Signal however doesn’t federate and does not generally support third-party clients.
- Comment on Time to get serious with E2E encrypted messaging 1 month ago:
I used to do something like this before Signal became a thing. We used to use OTR via the Pidgin OTR plugin to send encrypted messages over Google Hangouts.
It was pretty funny to check the official Hangouts web client and see nonsensical text being sent.
- Comment on xkcd #3047: Rotary Tool 1 month ago:
The sidereal telescope mount one seems to be right (approx 1 rotation per day).
- Comment on Nobel Prize 2024 5 months ago:
I work in an ML-adjacent field (CV) and I thought I’d add that AI and ML aren’t quite the same thing. You can have non-learning based methods that fall under the field of AI - for instance, tree search methods can be pretty effective algorithms to define an agent for relatively simple games like checkers, and they don’t require any learning whatsoever.
Normally, we say Deep Learning (the subfield of ML that relates to deep neural networks, including LLMs) is a subset of Machine Learning, which in turn is a subset of AI.
Like others have mentioned, AI is just a poorly defined term unfortunately, largely because intelligence isn’t a well defined term either.

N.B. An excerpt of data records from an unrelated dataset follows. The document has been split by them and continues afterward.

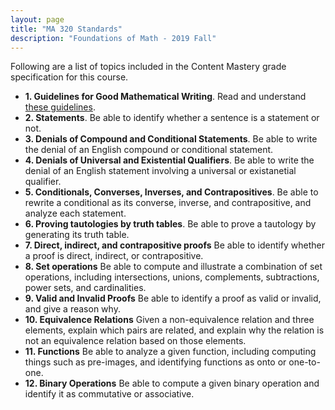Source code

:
 ```yaml
---
layout: page
title: "MA 320 Standards"
description: "Foundations of Math - 2019 Fall"
---
```


Following are a list of topics included in the
Content Mastery grade specification for this course.

- **1. Guidelines for Good Mathematical Writing**. 
  Read and understand [these guidelines](../pdf/good-math-writing.pdf).
- **2. Statements**.
  Be able to identify whether a sentence is a statement or not.
- **3. Denials of Compound and Conditional Statements**.
  Be able to write the denial of an English compound or conditional statement.
- **4. Denials of Universal and Existential Qualifiers**.
  Be able to write the denial of an English statement involving a
  universal or existanetial qualifier.
- **5. Conditionals, Converses, Inverses, and Contrapositives**.
  Be able to rewrite a conditional as its converse, inverse, and contrapositive,
  and analyze each statement. 
- **6. Proving tautologies by truth tables**.
  Be able to prove a tautology by generating its truth table.
- **7. Direct, indirect, and contrapositive proofs**
  Be able to identify whether a proof is direct, indirect, or contrapositive.
- **8. Set operations**
  Be able to compute and illustrate a combination of set operations, including intersections,
  unions, complements, subtractions, power sets, and cardinalities.
- **9. Valid and Invalid Proofs**
  Be able to identify a proof as valid or invalid, and give a reason why.
- **10. Equivalence Relations**
  Given a non-equivalence relation and three elements, explain which pairs are related, and 
  explain why the relation is not an equivalence relation based on those elements.
- **11. Functions**
  Be able to analyze a given function, including computing things such as pre-images,
  and identifying functions as onto or one-to-one.
- **12. Binary Operations**
  Be able to compute a given binary operation and identify it as commutative or associative. 
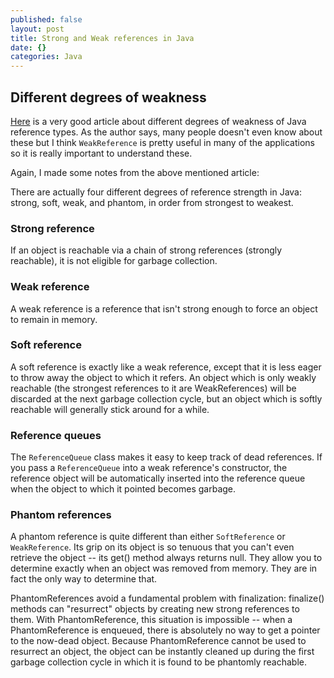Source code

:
 ```yaml
---
published: false
layout: post
title: Strong and Weak references in Java
date: {}
categories: Java
---
```


## Different degrees of weakness

[Here](http://weblogs.java.net/blog/enicholas/archive/2006/05/understanding_w.html) is a very good article about different degrees of weakness of Java reference types. As the author says, many people doesn't even know about these but I think `WeakReference` is pretty useful in many of the applications so it is really important to understand these.

Again, I made some notes from the above mentioned article:

There are actually four different degrees of reference strength in Java: strong, soft, weak, and phantom, in order from strongest to weakest.

### Strong reference
If an object is reachable via a chain of strong references (strongly reachable), it is not eligible for garbage collection.

### Weak reference

A weak reference is a reference that isn't strong enough to force an object to remain in memory.

### Soft reference

A soft reference is exactly like a weak reference, except that it is less eager to throw away the object to which it refers. An object which is only weakly reachable (the strongest references to it are WeakReferences) will be discarded at the next garbage collection cycle, but an object which is softly reachable will generally stick around for a while.

### Reference queues

The `ReferenceQueue` class makes it easy to keep track of dead references. If you pass a `ReferenceQueue` into a weak reference's constructor, the reference object will be automatically inserted into the reference queue when the object to which it pointed becomes garbage.

### Phantom references
A phantom reference is quite different than either `SoftReference` or `WeakReference`. Its grip on its object is so tenuous that you can't even retrieve the object -- its get() method always returns null. They allow you to determine exactly when an object was removed from memory. They are in fact the only way to determine that.

PhantomReferences avoid a fundamental problem with finalization: finalize() methods can "resurrect" objects by creating new strong references to them. With PhantomReference, this situation is impossible -- when a PhantomReference is enqueued, there is absolutely no way to get a pointer to the now-dead object. Because PhantomReference cannot be used to resurrect an object, the object can be instantly cleaned up during the first garbage collection cycle in which it is found to be phantomly reachable.
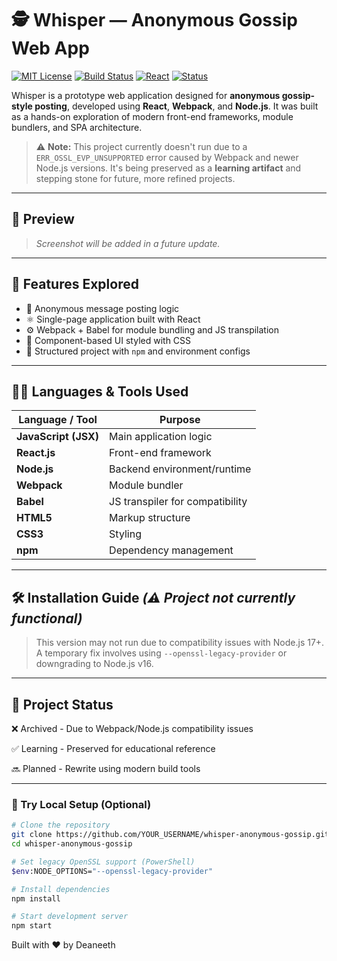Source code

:# 🕵️ Whisper — Anonymous Gossip Web App

[![MIT License](https://img.shields.io/badge/license-MIT-green.svg)](LICENSE)
[![Build Status](https://img.shields.io/badge/build-N/A-lightgrey)]()
[![React](https://img.shields.io/badge/Made%20with-React-blue.svg)](https://reactjs.org/)
[![Status](https://img.shields.io/badge/status-archived-lightgrey)]()

Whisper is a prototype web application designed for **anonymous gossip-style posting**, developed using **React**, **Webpack**, and **Node.js**. It was built as a hands-on exploration of modern front-end frameworks, module bundlers, and SPA architecture.

> ⚠️ **Note:** This project currently doesn't run due to a `ERR_OSSL_EVP_UNSUPPORTED` error caused by Webpack and newer Node.js versions. It's being preserved as a **learning artifact** and stepping stone for future, more refined projects.

---

## 📸 Preview

> *Screenshot will be added in a future update.*

---

## 🧠 Features Explored

- 🔐 Anonymous message posting logic
- ⚛️ Single-page application built with React
- ⚙️ Webpack + Babel for module bundling and JS transpilation
- 🎨 Component-based UI styled with CSS
- 🧰 Structured project with `npm` and environment configs

---

## 🧑‍💻 Languages & Tools Used

| Language / Tool     | Purpose                         |
|---------------------|---------------------------------|
| **JavaScript (JSX)**| Main application logic          |
| **React.js**        | Front-end framework             |
| **Node.js**         | Backend environment/runtime     |
| **Webpack**         | Module bundler                  |
| **Babel**           | JS transpiler for compatibility |
| **HTML5**           | Markup structure                |
| **CSS3**            | Styling                         |
| **npm**             | Dependency management           |

---

## 🛠️ Installation Guide *(⚠️ Project not currently functional)*

> This version may not run due to compatibility issues with Node.js 17+. A temporary fix involves using `--openssl-legacy-provider` or downgrading to Node.js v16.
> 
---

## 🚧 Project Status
❌ Archived	 - Due to Webpack/Node.js compatibility issues

✅ Learning	 - Preserved for educational reference

🔜 Planned	 - Rewrite using modern build tools

---


### 🧪 Try Local Setup (Optional)
```bash
# Clone the repository
git clone https://github.com/YOUR_USERNAME/whisper-anonymous-gossip.git
cd whisper-anonymous-gossip

# Set legacy OpenSSL support (PowerShell)
$env:NODE_OPTIONS="--openssl-legacy-provider"

# Install dependencies
npm install

# Start development server
npm start 
```

Built with ❤️ by Deaneeth
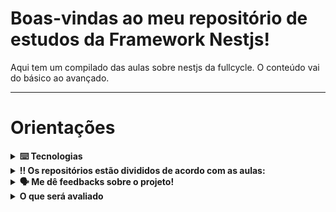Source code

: # Boas-vindas ao meu repositório de estudos da Framework Nestjs!

Aqui tem um compilado das aulas sobre nestjs da fullcycle. O conteúdo vai do básico ao avançado.

---
# Orientações

<details>
  <summary>
    <strong>⌨️ Tecnologias</strong>
  </summary>
  
  - **Typescript**
  
  - **Node**
  
  - **Express**
  
  - **Sqlite**
  
  - **Sequelize**
  
  - **Docker**
  
  - **Redis**
  
  - **Bull**

</details>

 <details>
  <summary>
    <strong>‼️ Os repositórios estão divididos de acordo com as aulas:</strong>
  </summary><br>

  1. Arquitetura hexagonal com nestjs

  2. Nestjs do básico ao avançado

  3. Clean code com nestjs
  
 </details>

<details>
  <summary>
    <strong>🗣 Me dê feedbacks sobre o projeto!</strong>
  </summary><br>

  Qualquer tipo de feedback é bem vindo para que eu possa continuar melhorando. 
   - **senamatheusjob@gmail.com**

</details>

<details>
  <summary>
    <b>O que será avaliado</b>
  </summary>

  - Se todos os campos estão preenchidos.
    - Segue abaixo os retornos caso o preenchimento não seja o esperado
    
    ```json
    { "message": "competitionName is required" }
    ```
    
    ```json
    { "message": "competitionName must be a string" }
    ```
    
    ```json
    { "message": "competitionName must be at least 3 characters" }
    ```
</details>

In my undergrad we defined an AI system as a programmed system that has the capacity to do tasks that are considered to require intelligence. Obviously, this definition gets flaky since not everyone agrees on what tasks would be considered to require intelligence. This also has the problem where when the field solves a problem, people (including those in the field) tend to think “well, if we could solve it, surely it couldn’t have really required intelligence” and then move the goal posts. We’ve seen that already with games like Chess and Go, as well as CV tasks like image recognition and object detection at super-human accuracy.